Orlando, visiblemente irritado por aquel diluvio de indirectas, redundantes, de su madre, se puso enérgico, seco, cortante, más aún que si estuviese desbravando quintos en Ifni, en su Campamento, en el Ronson:

-¡Mamá, vete parando con eso de la vinagrera, que esta Felisa, que ya es hija tuya…, adoptiva, conmigo de intermediario, irremisiblemente hija política, que también se dice, te va a tener por una vieja gruñona, y pienso que con eso pierdes…! ¡Puedes llegar a perder dos, dos hijos, simultáneamente! ¿Lo entendiste? ¡Claro que me entendiste, con lo lista que eres!
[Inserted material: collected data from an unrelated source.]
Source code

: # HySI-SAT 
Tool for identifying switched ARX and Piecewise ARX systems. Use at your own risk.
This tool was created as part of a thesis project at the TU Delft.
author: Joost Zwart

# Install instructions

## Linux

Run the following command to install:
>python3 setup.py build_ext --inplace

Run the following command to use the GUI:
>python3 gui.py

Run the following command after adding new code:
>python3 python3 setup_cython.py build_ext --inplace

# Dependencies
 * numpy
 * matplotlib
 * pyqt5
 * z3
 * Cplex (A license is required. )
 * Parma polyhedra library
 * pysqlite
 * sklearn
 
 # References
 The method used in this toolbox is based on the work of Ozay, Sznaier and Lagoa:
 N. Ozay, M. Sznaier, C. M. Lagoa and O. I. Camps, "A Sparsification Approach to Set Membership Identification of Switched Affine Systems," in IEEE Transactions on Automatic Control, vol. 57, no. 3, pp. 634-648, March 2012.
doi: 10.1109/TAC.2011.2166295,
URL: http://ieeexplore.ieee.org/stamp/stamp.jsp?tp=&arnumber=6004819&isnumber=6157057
Lo que está pasando es que mi madre tiene a nuestra Manolita en el ápice de su lengua, y con eso me abochornará, a diario, delante de esta Felisona tan susceptible... Así que, Orlando, corta, que de puesta a disparar, tu madre..., una metralleta!

Pero la señora del Pazo también quería a su hijo, y sufría de tener que hacerle sufrir con aquellas reconvenciones que juzgaba tan..., merecidas!

Callaré, hijo, callaré; ¡de boca, que lo que es de pensamiento...! Los pensamientos vuelan, salen del alma, de cada alma, de todas, y gritan, claman de suyo..., ¡aunque los condenemos al silencio! ¿Que si chillan...? ¡Tanto, tantísimo, que si pusiese tu alma en relación con la mía, entonces entenderías, oirías, sin necesidad de abrir la boca, ninguno de los dos..., por mucho que tengamos un estrecho, un mar, que nos separe!

Esperaban que se cortase la querella al darse un abrazo, un ¡Hasta luego!, pero aún le quedaban estas palabras, ya insalivadas, envenenadas:

-Cría hijos como este, con todo mi corazón, con todas las ilusiones de este mundo, ¿y después...? ¡Después te paga con amarguras! Dios haga que los tuyos no te lo paguen de igual manera, que yo, lo que es maldiciones, no, no las digo, por más que las merezcas..., ¡por lo menos, a tal momento!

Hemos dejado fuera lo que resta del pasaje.